Your goal:
Beneath this line are the data; copy exactly the part of them that opens with the line containing "2. **Verify environment" and closes with the line containing "- ✅ Connects faster and more reliably", and only that part.

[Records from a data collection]
****

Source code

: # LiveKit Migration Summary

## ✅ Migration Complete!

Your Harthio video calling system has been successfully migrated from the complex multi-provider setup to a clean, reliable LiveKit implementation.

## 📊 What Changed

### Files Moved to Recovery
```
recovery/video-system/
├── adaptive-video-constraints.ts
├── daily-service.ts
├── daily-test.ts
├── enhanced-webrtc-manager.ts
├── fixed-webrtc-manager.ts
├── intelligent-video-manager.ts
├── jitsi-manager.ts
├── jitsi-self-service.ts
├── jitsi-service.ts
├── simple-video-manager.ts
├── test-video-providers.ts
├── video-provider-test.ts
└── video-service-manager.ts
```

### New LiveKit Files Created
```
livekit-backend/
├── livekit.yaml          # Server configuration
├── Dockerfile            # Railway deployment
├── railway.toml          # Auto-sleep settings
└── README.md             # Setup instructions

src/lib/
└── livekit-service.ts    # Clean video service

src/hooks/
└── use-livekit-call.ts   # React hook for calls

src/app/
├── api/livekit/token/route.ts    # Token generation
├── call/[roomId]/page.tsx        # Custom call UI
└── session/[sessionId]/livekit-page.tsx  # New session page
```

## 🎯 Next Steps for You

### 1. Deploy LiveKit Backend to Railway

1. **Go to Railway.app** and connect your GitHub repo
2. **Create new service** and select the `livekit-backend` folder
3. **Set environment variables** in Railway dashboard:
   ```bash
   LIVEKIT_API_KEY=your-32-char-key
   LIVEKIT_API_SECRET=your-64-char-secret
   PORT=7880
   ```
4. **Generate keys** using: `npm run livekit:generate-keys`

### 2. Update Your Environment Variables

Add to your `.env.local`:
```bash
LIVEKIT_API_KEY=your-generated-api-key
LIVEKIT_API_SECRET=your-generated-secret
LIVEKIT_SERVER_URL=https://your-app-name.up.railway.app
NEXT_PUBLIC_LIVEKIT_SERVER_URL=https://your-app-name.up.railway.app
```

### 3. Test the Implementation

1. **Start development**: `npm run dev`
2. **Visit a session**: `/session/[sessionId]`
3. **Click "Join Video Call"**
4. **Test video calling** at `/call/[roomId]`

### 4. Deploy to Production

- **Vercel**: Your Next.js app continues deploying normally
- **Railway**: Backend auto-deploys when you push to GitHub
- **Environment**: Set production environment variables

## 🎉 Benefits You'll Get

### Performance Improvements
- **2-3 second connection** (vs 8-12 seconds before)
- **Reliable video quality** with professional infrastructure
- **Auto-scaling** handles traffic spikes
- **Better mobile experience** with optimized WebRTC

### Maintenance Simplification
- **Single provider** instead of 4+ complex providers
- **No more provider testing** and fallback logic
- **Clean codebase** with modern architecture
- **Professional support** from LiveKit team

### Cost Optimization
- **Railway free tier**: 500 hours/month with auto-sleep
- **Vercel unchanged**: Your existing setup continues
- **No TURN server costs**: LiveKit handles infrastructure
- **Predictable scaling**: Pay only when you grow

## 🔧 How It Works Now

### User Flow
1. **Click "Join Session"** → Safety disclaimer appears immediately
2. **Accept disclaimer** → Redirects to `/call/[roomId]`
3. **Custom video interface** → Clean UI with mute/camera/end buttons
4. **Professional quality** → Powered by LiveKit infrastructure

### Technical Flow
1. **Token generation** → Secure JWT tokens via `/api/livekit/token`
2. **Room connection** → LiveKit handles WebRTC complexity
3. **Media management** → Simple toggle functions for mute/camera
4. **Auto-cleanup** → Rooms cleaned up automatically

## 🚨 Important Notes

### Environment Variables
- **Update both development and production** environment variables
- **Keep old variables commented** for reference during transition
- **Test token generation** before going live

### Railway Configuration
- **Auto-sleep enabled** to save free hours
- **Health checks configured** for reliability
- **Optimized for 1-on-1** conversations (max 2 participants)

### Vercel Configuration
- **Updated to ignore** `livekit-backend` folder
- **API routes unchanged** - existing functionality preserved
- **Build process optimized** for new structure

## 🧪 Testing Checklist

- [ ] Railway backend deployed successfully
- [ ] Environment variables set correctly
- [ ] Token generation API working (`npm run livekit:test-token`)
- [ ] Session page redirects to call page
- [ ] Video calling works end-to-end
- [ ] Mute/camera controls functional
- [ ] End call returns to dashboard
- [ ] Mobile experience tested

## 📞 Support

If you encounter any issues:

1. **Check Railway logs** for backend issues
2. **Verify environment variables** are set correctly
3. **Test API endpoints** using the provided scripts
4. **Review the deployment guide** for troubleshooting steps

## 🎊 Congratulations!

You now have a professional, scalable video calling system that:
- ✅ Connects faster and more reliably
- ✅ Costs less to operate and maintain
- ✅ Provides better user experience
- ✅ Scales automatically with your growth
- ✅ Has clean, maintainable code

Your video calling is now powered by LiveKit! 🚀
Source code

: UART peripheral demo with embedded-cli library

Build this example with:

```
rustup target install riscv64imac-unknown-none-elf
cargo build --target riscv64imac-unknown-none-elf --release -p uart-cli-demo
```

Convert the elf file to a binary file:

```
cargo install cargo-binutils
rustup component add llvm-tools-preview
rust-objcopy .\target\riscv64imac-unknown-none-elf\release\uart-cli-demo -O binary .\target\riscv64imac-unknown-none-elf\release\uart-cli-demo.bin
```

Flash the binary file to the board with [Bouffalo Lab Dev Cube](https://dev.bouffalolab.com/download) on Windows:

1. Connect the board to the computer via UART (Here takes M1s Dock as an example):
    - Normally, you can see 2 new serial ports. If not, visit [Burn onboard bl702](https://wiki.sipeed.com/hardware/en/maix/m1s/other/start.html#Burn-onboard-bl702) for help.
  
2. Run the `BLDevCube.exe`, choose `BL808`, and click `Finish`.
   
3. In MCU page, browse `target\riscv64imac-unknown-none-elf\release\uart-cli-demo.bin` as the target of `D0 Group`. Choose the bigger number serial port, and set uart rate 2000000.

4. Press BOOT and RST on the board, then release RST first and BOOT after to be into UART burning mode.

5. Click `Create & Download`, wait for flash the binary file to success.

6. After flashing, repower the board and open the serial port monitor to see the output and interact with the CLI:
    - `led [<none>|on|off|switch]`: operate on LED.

****

Output:
2. **Verify environment variables** are set correctly
3. **Test API endpoints** using the provided scripts
4. **Review the deployment guide** for troubleshooting steps

## 🎊 Congratulations!

You now have a professional, scalable video calling system that:
- ✅ Connects faster and more reliably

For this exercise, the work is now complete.